That investigation concluded that neither Klotz nor another unauthorized person had access to create images of the system.

In a written response to Griswold’s office, Klotz wrote that the original social media post that launched the investigation caused “confusion and concern that is ultimately unwarranted.”

“That post was taken out of context, cut and pasted from an informal private email that was never intended to be an exacting recitation of events. The email used inexact wording that was simply incorrect in a legal context. No one has made an illegal or unauthorized image of any Douglas County election data or hard drive information,” Klotz wrote, adding that only a standard data backup was created before the trusted build.

Klotz said the social media post was from someone he does not know.
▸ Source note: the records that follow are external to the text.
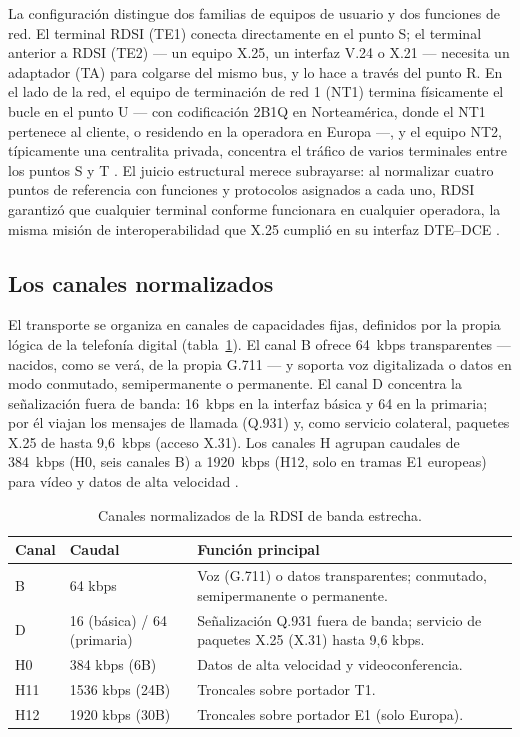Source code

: \documentclass[12pt,a4paper]{article}
\begin{document}
La configuración distingue dos familias de equipos de usuario y dos funciones de red. El terminal RDSI (TE1) conecta directamente en el punto S; el terminal anterior a RDSI (TE2) --- un equipo X.25, un interfaz V.24 o X.21 --- necesita un adaptador (TA) para colgarse del mismo bus, y lo hace a través del punto R. En el lado de la red, el equipo de terminación de red 1 (NT1) termina físicamente el bucle en el punto U --- con codificación 2B1Q en Norteamérica, donde el NT1 pertenece al cliente, o residendo en la operadora en Europa ---, y el equipo NT2, típicamente una centralita privada, concentra el tráfico de varios terminales entre los puntos S y T \cite{itui430, stallings1999}. El juicio estructural merece subrayarse: al normalizar cuatro puntos de referencia con funciones y protocolos asignados a cada uno, RDSI garantizó que cualquier terminal conforme funcionara en cualquier operadora, la misma misión de interoperabilidad que X.25 cumplió en su interfaz DTE--DCE \cite{schwartz1987}.

\subsection{Los canales normalizados}

El transporte se organiza en canales de capacidades fijas, definidos por la propia lógica de la telefonía digital (tabla~\ref{tab:canales}). El canal B ofrece 64~kbps transparentes --- nacidos, como se verá, de la propia G.711 --- y soporta voz digitalizada o datos en modo conmutado, semipermanente o permanente. El canal D concentra la señalización fuera de banda: 16~kbps en la interfaz básica y 64 en la primaria; por él viajan los mensajes de llamada (Q.931) y, como servicio colateral, paquetes X.25 de hasta 9,6~kbps (acceso X.31). Los canales H agrupan caudales de 384~kbps (H0, seis canales B) a 1920~kbps (H12, solo en tramas E1 europeas) para vídeo y datos de alta velocidad \cite{stallings1999}.

\begin{table}[h]
    \centering
    \small
    \begin{tabularx}{\textwidth}{l l X}
        \toprule
        \textbf{Canal} & \textbf{Caudal} & \textbf{Función principal} \\
        \midrule
        B  & 64 kbps                  & Voz (G.711) o datos transparentes; conmutado, semipermanente o permanente. \\
        D  & 16 (básica) / 64 (primaria) & Señalización Q.931 fuera de banda; servicio de paquetes X.25 (X.31) hasta 9,6 kbps. \\
        H0 & 384 kbps (6B)            & Datos de alta velocidad y videoconferencia. \\
        H11 & 1536 kbps (24B)         & Troncales sobre portador T1. \\
        H12 & 1920 kbps (30B)         & Troncales sobre portador E1 (solo Europa). \\
        \bottomrule
    \end{tabularx}
    \caption{Canales normalizados de la RDSI de banda estrecha.}
    \label{tab:canales}
\end{table}
\end{document}
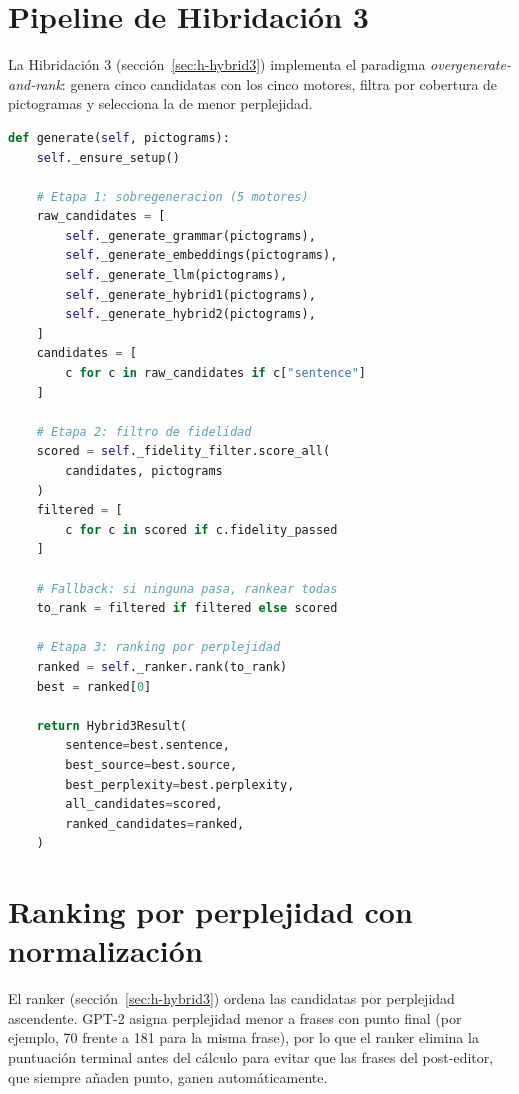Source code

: \section{Pipeline de Hibridación 3}

La Hibridación 3 (sección~\ref{sec:h-hybrid3}) implementa el paradigma \textit{overgenerate-and-rank}: genera cinco candidatas con los cinco motores, filtra por cobertura de pictogramas y selecciona la de menor perplejidad.

\begin{lstlisting}[language=Python,caption={Pipeline Overgenerate-and-Rank (\texttt{overgenerate\_rank.py}).},label={lst:hybrid3-pipeline},basicstyle=\ttfamily\small,xleftmargin=1cm]
def generate(self, pictograms):
    self._ensure_setup()

    # Etapa 1: sobregeneracion (5 motores)
    raw_candidates = [
        self._generate_grammar(pictograms),
        self._generate_embeddings(pictograms),
        self._generate_llm(pictograms),
        self._generate_hybrid1(pictograms),
        self._generate_hybrid2(pictograms),
    ]
    candidates = [
        c for c in raw_candidates if c["sentence"]
    ]

    # Etapa 2: filtro de fidelidad
    scored = self._fidelity_filter.score_all(
        candidates, pictograms
    )
    filtered = [
        c for c in scored if c.fidelity_passed
    ]

    # Fallback: si ninguna pasa, rankear todas
    to_rank = filtered if filtered else scored

    # Etapa 3: ranking por perplejidad
    ranked = self._ranker.rank(to_rank)
    best = ranked[0]

    return Hybrid3Result(
        sentence=best.sentence,
        best_source=best.source,
        best_perplexity=best.perplexity,
        all_candidates=scored,
        ranked_candidates=ranked,
    )
\end{lstlisting}

\section{Ranking por perplejidad con normalización}

El ranker (sección~\ref{sec:h-hybrid3}) ordena las candidatas por perplejidad ascendente. GPT-2 asigna perplejidad menor a frases con punto final (por ejemplo, 70 frente a 181 para la misma frase), por lo que el ranker elimina la puntuación terminal antes del cálculo para evitar que las frases del post-editor, que siempre añaden punto, ganen automáticamente.

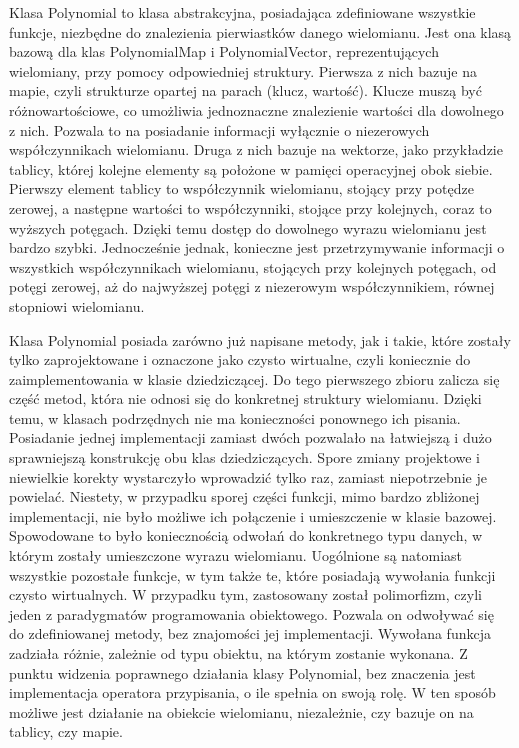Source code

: \documentclass[twoside,a4paper]{book}
\begin{document}
Klasa Polynomial to klasa abstrakcyjna, posiadająca zdefiniowane wszystkie funkcje, niezbędne do znalezienia pierwiastków danego wielomianu. Jest ona klasą bazową dla klas PolynomialMap i PolynomialVector, reprezentujących wielomiany, przy pomocy odpowiedniej struktury. Pierwsza z nich bazuje na mapie, czyli strukturze opartej na parach (klucz, wartość). Klucze muszą być różnowartościowe, co umożliwia jednoznaczne znalezienie wartości dla dowolnego z nich. Pozwala to na posiadanie informacji wyłącznie o niezerowych współczynnikach wielomianu. Druga z nich bazuje na wektorze, jako przykładzie tablicy, której kolejne elementy są położone w pamięci operacyjnej obok siebie. Pierwszy element tablicy to współczynnik wielomianu, stojący przy potędze zerowej, a następne wartości to współczynniki, stojące przy kolejnych, coraz to wyższych potęgach. Dzięki temu dostęp do dowolnego wyrazu wielomianu jest bardzo szybki. Jednocześnie jednak, konieczne jest przetrzymywanie informacji o wszystkich współczynnikach wielomianu, stojących przy kolejnych potęgach, od potęgi zerowej, aż do najwyższej potęgi z niezerowym współczynnikiem, równej stopniowi wielomianu.

Klasa Polynomial posiada zarówno już napisane metody, jak i takie, które zostały tylko zaprojektowane i oznaczone jako czysto wirtualne, czyli koniecznie do zaimplementowania w klasie dziedziczącej. Do tego pierwszego zbioru zalicza się część metod, która nie odnosi się do konkretnej struktury wielomianu. Dzięki temu, w klasach podrzędnych nie ma konieczności ponownego ich pisania. Posiadanie jednej implementacji zamiast dwóch pozwalało na łatwiejszą i dużo sprawniejszą konstrukcję obu klas dziedziczących. Spore zmiany projektowe i niewielkie korekty wystarczyło wprowadzić tylko raz, zamiast niepotrzebnie je powielać. Niestety, w przypadku sporej części funkcji, mimo bardzo zbliżonej implementacji, nie było możliwe ich połączenie i umieszczenie w klasie bazowej. Spowodowane to było koniecznością odwołań do konkretnego typu danych, w którym zostały umieszczone wyrazu wielomianu. Uogólnione są natomiast wszystkie pozostałe funkcje, w tym także te, które posiadają wywołania funkcji czysto wirtualnych. W przypadku tym, zastosowany został polimorfizm, czyli jeden z paradygmatów programowania obiektowego. Pozwala on odwoływać się do zdefiniowanej metody, bez znajomości jej implementacji. Wywołana funkcja zadziała różnie, zależnie od typu obiektu, na którym zostanie wykonana. Z punktu widzenia poprawnego działania klasy Polynomial, bez znaczenia jest implementacja operatora przypisania, o ile spełnia on swoją rolę. W ten sposób możliwe jest działanie na obiekcie wielomianu, niezależnie, czy bazuje on na tablicy, czy mapie.
\end{document}
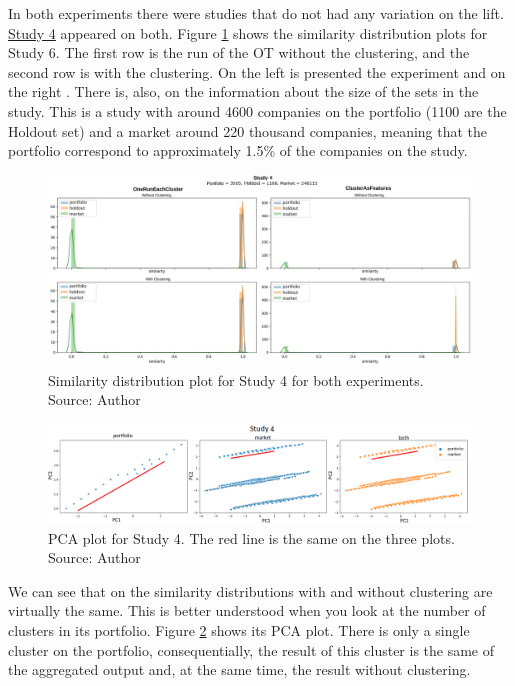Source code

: In both experiments there were studies that do not had any variation on the lift. \underline{Study 4} appeared on both. Figure \ref{fig:study-4-comparsion} shows the similarity distribution plots for Study 6. The first row is the run of the OT without the clustering, and the second row is with the clustering. On the left is presented the \nameExperimentI{} experiment and on the right \nameExperimentII{}. There is, also, on the information about the size of the sets in the study. This is a study with around 4600 companies on the portfolio (1100 are the Holdout set) and a market around 220 thousand companies, meaning that the portfolio correspond to approximately 1.5\% of the companies on the study.

\begin{figure}[h]
   \centering
   \includegraphics[width=\linewidth]{fig/ch4-study-4-comparsion.jpg}
   \caption{Similarity distribution plot for Study 4 for both experiments. Source: Author}
   \label{fig:study-4-comparsion}
\end{figure}

\begin{figure}[h]
   \centering
   \includegraphics[width=\linewidth]{fig/ch4-study-4-pca-plot.png}
   \caption{PCA plot for Study 4. The red line is the same on the three plots. Source: Author}
   \label{fig:study-4-pca-plot}
\end{figure}

We can see that on \nameExperimentI{} the similarity distributions with and without clustering are virtually the same. This is better understood when you look at the number of clusters in its portfolio. Figure \ref{fig:study-4-pca-plot} shows its PCA plot. There is only a single cluster on the portfolio, consequentially, the result of this cluster is the same of the aggregated output and, at the same time, the result without clustering.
Ashe Epp, a Colorado-based election conspiracist, posted the text of an email Klotz sent to a constituent on her Telegram page in October 2021.

“While I had no input when a third party re-posted an email to a concerned voter on a social media website and attributed the posting to me, I do regret that I used the wrong terminology in trying to describe the backup process to the voter,” he wrote.

Klotz is currently a plaintiff along with Republican Elbert County Clerk and Recorder Dallas Schroeder and Republican state Rep. Ron Hanks in a lawsuit against Griswold that claims the election system software used in the state in 2020 was improperly certified, that Griswold’s office illegally destroyed election records and that Griswold did not have the authority to prevent an election audit last summer.

Schroeder is also under investigation for allegedly making an unauthorized copy of his county’s election system.